__TASK GOAL__: Where the records hold the string "요구사항을", show the whole line it sits on.

--- EXERCISE MATERIAL Enclosed Below ---

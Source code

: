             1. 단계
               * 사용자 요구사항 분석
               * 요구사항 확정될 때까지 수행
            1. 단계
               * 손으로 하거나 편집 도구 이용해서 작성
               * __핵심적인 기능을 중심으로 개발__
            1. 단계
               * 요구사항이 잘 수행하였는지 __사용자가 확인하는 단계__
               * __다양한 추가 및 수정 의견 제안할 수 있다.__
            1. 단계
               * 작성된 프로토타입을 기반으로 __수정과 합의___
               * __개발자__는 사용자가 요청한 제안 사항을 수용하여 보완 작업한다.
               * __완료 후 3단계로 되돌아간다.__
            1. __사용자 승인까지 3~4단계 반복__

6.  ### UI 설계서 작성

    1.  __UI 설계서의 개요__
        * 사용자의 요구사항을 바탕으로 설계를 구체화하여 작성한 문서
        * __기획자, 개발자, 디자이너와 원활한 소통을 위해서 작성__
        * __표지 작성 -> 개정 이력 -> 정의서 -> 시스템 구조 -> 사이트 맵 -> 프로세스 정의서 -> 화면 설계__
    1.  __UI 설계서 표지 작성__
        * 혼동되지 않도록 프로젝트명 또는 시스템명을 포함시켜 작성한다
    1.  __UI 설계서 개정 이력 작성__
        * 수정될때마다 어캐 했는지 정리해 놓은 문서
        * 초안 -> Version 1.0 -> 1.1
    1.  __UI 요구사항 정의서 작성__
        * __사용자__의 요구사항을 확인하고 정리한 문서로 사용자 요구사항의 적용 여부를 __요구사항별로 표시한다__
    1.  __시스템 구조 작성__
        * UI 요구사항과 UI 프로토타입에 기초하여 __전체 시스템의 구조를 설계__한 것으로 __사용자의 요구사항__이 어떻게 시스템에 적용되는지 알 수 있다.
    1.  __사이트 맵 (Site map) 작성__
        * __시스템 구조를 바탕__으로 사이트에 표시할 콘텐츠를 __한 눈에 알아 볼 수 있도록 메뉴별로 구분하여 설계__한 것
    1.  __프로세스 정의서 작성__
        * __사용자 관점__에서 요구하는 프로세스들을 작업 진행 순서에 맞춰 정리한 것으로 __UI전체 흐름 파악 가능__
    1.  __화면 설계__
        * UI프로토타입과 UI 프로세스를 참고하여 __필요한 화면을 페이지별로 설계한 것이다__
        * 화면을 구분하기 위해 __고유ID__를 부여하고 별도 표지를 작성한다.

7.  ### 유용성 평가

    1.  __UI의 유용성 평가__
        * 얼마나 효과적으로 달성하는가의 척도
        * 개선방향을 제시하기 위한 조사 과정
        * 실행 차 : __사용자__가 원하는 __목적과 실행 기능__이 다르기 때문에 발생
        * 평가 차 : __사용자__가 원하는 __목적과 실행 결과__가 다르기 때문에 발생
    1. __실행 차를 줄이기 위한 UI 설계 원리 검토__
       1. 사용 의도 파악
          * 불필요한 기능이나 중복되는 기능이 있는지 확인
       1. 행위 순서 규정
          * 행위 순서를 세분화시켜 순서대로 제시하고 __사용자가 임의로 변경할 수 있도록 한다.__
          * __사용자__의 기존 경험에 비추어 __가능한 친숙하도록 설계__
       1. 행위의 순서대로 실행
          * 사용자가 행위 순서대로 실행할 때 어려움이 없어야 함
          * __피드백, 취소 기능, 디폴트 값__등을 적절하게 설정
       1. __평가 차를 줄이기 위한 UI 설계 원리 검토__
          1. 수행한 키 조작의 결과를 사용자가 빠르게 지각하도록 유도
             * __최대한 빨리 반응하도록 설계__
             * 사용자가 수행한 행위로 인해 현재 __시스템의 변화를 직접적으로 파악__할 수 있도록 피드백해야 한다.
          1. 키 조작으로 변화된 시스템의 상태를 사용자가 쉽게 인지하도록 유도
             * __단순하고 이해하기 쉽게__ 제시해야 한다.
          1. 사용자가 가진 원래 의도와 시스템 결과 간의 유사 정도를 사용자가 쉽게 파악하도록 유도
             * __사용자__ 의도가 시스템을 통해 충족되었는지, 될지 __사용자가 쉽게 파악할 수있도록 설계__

--- End of Enclosed EXERCISE MATERIAL ---

__TASK RESPONSE__:
        * 사용자의 요구사항을 바탕으로 설계를 구체화하여 작성한 문서
        * __사용자__의 요구사항을 확인하고 정리한 문서로 사용자 요구사항의 적용 여부를 __요구사항별로 표시한다__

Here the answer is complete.